One voter from Chinhoyi, the capital of Mr. Mugabe's home province Mashonaland, told VOA people in the province have been taken night after night to so-called re-education camps run by Mr. Mugabe's ZANU-PF party. There they were beaten and threatened and and told they will be in extreme trouble if they do not vote for Mr. Mugabe.
In the March election, voters in Mashonaland - for the first time since Mr. Mugabe came to power - switched their votes for candidates from other parties.
A vegetable vendor in a working class suburb southwest of Harare said she had been forced to vote because she said ZANU-PF youth told her two days ago if she didn't she would lose her trading license.
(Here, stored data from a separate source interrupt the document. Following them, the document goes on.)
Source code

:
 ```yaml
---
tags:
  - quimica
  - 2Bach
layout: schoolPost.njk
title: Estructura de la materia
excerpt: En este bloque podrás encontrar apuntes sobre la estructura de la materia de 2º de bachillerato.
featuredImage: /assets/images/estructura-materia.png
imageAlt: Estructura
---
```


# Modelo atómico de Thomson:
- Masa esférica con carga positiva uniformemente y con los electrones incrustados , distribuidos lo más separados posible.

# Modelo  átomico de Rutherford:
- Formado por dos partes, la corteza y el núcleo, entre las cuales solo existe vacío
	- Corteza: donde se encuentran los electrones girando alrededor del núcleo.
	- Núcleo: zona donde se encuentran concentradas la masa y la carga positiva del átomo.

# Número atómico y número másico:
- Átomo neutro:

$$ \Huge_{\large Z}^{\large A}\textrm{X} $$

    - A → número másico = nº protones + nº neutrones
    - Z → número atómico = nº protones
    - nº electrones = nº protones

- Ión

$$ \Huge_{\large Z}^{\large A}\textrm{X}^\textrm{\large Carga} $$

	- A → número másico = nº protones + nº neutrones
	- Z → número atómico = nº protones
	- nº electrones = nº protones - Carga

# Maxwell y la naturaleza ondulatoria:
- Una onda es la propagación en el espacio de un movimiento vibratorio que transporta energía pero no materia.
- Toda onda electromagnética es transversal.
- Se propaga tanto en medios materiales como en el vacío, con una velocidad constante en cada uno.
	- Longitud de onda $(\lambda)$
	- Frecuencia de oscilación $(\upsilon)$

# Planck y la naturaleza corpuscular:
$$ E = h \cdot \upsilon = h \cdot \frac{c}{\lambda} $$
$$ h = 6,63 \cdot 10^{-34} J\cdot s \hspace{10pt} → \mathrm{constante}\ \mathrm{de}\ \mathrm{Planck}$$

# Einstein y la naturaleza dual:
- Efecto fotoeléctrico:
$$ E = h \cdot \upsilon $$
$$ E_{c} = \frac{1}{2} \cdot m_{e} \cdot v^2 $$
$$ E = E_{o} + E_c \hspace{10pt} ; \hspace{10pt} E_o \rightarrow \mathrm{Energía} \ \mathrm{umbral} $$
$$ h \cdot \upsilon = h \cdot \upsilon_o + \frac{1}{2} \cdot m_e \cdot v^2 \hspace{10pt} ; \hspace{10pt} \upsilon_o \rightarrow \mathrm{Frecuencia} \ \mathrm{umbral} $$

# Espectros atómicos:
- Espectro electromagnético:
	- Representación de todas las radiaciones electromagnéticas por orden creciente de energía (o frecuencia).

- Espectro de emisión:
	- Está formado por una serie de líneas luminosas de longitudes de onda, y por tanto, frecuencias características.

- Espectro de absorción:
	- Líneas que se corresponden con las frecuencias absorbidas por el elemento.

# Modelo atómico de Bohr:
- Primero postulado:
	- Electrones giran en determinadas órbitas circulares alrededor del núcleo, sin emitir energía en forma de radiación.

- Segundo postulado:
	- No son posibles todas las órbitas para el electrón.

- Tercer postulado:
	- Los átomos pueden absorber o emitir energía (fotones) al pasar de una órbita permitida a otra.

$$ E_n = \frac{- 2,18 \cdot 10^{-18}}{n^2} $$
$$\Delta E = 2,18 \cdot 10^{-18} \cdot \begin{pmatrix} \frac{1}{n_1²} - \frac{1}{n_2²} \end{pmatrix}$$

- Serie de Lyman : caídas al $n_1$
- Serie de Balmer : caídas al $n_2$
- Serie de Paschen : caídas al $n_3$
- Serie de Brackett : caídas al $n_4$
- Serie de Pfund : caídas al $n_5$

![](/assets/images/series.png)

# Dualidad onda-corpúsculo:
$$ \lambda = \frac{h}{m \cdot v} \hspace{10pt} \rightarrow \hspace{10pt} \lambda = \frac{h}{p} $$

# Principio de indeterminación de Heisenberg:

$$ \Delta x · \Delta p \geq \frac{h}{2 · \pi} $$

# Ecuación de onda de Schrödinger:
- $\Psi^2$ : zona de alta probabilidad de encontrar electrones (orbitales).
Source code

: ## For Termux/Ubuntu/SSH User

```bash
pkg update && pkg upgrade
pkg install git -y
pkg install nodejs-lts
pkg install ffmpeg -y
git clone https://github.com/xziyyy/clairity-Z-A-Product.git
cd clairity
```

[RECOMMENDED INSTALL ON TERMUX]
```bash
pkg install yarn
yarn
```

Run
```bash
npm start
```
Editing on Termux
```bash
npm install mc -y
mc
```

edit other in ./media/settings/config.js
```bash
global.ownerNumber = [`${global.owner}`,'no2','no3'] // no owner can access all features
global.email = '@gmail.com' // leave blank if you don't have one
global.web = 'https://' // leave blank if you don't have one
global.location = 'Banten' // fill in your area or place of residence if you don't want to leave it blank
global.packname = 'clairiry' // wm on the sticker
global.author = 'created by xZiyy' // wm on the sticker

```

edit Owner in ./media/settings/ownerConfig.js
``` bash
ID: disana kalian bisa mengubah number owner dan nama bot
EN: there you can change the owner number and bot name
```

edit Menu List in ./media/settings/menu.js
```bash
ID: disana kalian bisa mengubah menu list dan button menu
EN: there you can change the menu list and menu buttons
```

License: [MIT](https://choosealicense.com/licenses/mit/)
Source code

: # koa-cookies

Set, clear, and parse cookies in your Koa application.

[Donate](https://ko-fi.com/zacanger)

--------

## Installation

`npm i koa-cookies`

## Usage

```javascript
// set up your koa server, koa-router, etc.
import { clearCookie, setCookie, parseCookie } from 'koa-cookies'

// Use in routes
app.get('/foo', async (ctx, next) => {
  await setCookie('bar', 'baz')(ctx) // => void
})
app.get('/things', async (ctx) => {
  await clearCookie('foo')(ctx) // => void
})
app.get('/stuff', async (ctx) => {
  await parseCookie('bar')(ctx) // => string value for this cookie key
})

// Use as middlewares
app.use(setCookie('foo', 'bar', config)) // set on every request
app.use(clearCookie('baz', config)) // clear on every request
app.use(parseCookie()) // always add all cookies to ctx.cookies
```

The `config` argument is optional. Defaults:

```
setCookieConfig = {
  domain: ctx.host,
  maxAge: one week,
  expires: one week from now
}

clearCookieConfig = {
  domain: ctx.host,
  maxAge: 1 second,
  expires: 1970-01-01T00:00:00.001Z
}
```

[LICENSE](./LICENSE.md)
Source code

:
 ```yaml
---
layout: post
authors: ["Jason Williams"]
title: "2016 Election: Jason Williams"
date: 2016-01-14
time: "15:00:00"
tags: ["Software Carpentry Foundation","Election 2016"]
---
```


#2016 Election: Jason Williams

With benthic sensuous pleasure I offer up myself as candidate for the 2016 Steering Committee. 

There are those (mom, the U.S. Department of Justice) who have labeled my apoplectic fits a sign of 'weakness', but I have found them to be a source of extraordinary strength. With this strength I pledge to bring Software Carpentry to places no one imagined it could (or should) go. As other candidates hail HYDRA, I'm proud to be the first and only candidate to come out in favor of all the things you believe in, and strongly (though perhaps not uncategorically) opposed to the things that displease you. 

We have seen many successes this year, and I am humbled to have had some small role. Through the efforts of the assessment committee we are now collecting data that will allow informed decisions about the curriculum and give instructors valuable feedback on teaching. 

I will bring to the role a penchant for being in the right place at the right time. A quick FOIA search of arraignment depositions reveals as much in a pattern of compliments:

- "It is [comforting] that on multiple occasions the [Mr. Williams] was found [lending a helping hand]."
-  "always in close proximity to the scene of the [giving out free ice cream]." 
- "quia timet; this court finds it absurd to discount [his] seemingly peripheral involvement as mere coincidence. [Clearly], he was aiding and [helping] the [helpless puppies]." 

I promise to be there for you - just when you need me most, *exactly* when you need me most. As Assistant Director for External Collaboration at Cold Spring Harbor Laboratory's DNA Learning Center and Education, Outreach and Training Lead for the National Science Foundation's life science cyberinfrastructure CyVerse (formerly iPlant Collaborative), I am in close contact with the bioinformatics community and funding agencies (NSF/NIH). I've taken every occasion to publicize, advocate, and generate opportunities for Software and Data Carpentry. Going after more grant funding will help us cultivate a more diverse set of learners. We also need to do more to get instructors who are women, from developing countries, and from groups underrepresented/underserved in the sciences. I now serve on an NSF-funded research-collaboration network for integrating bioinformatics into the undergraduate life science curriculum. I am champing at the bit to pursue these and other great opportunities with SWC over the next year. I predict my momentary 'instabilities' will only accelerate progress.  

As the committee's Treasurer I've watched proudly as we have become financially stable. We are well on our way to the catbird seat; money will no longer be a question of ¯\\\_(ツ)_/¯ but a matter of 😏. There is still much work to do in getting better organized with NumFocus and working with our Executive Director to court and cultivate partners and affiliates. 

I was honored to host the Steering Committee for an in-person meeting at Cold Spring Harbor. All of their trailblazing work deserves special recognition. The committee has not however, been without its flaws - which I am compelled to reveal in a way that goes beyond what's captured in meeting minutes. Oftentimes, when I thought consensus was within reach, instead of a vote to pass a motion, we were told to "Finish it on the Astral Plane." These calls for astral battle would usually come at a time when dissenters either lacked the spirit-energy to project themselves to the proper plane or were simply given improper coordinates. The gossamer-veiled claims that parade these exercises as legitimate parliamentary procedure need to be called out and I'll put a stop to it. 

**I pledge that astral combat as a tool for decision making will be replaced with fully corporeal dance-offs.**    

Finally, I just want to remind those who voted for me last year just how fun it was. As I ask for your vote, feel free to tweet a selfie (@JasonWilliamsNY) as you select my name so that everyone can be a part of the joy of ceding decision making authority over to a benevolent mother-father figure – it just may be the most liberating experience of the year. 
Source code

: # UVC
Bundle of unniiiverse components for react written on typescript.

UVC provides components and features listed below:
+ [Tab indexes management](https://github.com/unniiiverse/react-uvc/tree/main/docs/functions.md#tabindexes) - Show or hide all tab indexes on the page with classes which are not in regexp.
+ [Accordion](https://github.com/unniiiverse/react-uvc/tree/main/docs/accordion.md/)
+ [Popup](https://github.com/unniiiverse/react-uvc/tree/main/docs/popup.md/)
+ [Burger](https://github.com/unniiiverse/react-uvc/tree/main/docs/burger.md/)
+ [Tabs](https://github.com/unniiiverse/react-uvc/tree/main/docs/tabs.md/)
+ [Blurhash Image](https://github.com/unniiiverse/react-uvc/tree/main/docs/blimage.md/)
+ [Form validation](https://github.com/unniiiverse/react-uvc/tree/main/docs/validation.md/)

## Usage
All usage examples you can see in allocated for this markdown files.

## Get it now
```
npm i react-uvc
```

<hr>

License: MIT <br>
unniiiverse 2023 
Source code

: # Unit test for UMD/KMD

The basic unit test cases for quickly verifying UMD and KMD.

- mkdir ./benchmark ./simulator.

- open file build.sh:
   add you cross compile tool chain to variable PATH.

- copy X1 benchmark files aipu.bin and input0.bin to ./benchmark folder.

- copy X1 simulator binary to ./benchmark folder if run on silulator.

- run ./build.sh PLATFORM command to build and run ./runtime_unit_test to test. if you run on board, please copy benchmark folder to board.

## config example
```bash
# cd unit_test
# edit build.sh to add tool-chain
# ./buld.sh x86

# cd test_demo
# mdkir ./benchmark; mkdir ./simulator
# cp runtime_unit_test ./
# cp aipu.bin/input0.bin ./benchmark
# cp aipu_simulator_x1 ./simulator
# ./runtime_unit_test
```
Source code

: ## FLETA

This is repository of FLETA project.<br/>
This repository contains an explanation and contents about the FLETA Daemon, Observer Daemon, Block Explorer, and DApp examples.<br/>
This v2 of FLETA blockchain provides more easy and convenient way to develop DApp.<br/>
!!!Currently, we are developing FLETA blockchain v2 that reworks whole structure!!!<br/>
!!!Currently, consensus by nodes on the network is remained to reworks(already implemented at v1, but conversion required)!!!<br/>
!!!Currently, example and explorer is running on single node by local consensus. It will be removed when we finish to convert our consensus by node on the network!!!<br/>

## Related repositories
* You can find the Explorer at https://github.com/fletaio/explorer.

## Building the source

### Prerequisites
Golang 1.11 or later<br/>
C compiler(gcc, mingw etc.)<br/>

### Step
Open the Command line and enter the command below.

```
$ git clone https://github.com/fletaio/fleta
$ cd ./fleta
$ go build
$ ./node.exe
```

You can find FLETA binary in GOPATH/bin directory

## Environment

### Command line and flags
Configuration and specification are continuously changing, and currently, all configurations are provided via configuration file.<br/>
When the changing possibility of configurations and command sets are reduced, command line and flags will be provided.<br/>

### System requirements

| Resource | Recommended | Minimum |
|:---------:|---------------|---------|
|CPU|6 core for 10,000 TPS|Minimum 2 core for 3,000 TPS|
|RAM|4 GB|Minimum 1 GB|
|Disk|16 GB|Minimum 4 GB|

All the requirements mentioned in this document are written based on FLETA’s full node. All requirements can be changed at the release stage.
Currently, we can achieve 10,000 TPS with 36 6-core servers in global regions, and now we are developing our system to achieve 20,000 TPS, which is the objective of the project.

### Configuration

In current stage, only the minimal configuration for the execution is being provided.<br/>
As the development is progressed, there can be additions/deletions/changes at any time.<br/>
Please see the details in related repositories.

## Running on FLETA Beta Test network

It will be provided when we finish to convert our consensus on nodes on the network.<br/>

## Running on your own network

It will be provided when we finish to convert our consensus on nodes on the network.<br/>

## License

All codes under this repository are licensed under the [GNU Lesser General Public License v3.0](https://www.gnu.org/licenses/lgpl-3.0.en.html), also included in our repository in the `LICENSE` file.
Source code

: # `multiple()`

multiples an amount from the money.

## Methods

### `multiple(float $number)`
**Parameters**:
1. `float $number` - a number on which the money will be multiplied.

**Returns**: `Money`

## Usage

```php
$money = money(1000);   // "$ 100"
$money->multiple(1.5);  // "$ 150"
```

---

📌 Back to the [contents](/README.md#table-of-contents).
Very few people turned up to vote in the high density Harare suburbs compared with the elections on March 29. In the less populated suburbs there were polling stations where not a single person had voted three hours after voting opened at 7:00 a.m. local time.
One man, an auto electrician in a suburb called St Mary's south of Harare, said he had voted for Mr. Mugabe because he said Tsvangirai wanted to hand Zimbabwe back to the whites. He said Mr. Mugabe would be declared the winner and all the country's factories would be given to black Zimbabweans.
MDC spokesman Nelson Chamisa said that voters have been warned that armed ZANU-PF militia will check to see if their little fingers are colored pink from the dye used in polling stations to mark those individuals who have voted. He said people, particularly in rural areas, fear they will be butchered if they do not have a pink little finger when polls close. The ink lasts for about 24 hours.
More than 9,000 polling stations are mostly in schools or government buildings but a few are in tents as in a Harare suburb where two members of the Zimbabwe Republic Police were already on duty early yesterday. One officer told VOA he and his colleagues were required to vote in the presence of their superiors. He suggested that perhaps he had defaced his ballot. Known as spoiling the ballot, it is a tactic common in this region when voters do not support the process or the candidates.
There are no independent domestic election observers, however there will be observers from ZANU-PF aligned organizations. The Southern Africa Development Community said they had been going around to some of the polling stations checking to see if there was any trouble.
Military sources in Harare said Thursday that the people employed Friday to preside over the elections were security forces dressed in plain clothes. The electoral laws specifically prohibit members of the security forces from involvement in the elections.
Since those SADC mediated laws were amended in January, Mr. Mugabe passed a decree allowing police back inside polling stations.